**Task inputs**
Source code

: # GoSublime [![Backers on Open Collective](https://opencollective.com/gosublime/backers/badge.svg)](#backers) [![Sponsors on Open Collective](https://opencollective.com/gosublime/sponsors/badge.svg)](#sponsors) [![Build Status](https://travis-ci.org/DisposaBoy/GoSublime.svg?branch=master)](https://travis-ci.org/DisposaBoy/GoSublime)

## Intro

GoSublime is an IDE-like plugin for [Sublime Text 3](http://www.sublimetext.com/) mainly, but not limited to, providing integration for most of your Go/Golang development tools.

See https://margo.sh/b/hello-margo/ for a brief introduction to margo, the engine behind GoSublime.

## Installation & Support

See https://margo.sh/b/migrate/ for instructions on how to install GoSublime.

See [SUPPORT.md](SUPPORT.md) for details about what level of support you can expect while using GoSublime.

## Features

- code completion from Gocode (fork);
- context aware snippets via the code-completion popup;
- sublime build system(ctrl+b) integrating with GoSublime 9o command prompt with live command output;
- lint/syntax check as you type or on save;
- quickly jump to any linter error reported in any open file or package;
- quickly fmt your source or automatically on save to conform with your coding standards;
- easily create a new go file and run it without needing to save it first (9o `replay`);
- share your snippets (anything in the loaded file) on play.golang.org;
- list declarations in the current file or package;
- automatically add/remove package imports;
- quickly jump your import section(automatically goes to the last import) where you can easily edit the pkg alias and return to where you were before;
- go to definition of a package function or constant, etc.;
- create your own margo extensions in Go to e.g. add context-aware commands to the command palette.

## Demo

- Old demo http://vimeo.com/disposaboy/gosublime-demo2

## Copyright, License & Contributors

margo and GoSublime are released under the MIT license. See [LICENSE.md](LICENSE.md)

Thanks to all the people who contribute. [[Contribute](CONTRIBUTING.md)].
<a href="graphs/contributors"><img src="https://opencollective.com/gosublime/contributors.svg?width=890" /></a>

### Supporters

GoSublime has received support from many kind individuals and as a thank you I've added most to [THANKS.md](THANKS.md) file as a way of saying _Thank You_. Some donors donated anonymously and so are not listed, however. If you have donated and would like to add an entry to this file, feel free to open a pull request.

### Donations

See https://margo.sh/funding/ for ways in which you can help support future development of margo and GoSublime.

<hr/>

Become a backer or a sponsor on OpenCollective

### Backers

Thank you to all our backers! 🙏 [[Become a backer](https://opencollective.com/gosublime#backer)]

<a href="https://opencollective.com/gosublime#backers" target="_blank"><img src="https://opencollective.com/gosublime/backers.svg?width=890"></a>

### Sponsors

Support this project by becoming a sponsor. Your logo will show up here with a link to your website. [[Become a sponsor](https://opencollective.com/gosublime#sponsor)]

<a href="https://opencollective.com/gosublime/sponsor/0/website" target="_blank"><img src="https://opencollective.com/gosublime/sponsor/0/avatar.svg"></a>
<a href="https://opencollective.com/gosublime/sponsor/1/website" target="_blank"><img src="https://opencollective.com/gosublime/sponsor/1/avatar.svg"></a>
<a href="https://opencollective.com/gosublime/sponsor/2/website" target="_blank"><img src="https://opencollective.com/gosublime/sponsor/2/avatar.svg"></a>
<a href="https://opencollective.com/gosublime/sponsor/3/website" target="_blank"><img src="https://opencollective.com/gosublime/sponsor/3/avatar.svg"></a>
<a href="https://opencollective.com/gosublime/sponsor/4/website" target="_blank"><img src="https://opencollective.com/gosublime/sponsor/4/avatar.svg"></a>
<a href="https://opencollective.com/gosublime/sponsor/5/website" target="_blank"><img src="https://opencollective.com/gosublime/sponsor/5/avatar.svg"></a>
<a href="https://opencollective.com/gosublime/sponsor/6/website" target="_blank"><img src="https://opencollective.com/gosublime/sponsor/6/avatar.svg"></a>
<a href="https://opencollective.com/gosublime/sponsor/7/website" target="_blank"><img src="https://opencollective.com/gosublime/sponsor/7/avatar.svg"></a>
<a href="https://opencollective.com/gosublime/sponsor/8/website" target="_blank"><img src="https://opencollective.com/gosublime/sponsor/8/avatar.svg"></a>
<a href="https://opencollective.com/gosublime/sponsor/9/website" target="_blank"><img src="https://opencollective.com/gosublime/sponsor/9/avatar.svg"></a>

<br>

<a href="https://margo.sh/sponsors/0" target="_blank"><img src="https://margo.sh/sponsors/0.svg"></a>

**What is being asked**
Filter the entries above and copy only the lines that hold "your".

**Answer section**
GoSublime is an IDE-like plugin for [Sublime Text 3](http://www.sublimetext.com/) mainly, but not limited to, providing integration for most of your Go/Golang development tools.
- quickly fmt your source or automatically on save to conform with your coding standards;
- share your snippets (anything in the loaded file) on play.golang.org;
- quickly jump your import section(automatically goes to the last import) where you can easily edit the pkg alias and return to where you were before;
- create your own margo extensions in Go to e.g. add context-aware commands to the command palette.
Support this project by becoming a sponsor. Your logo will show up here with a link to your website. [[Become a sponsor](https://opencollective.com/gosublime#sponsor)]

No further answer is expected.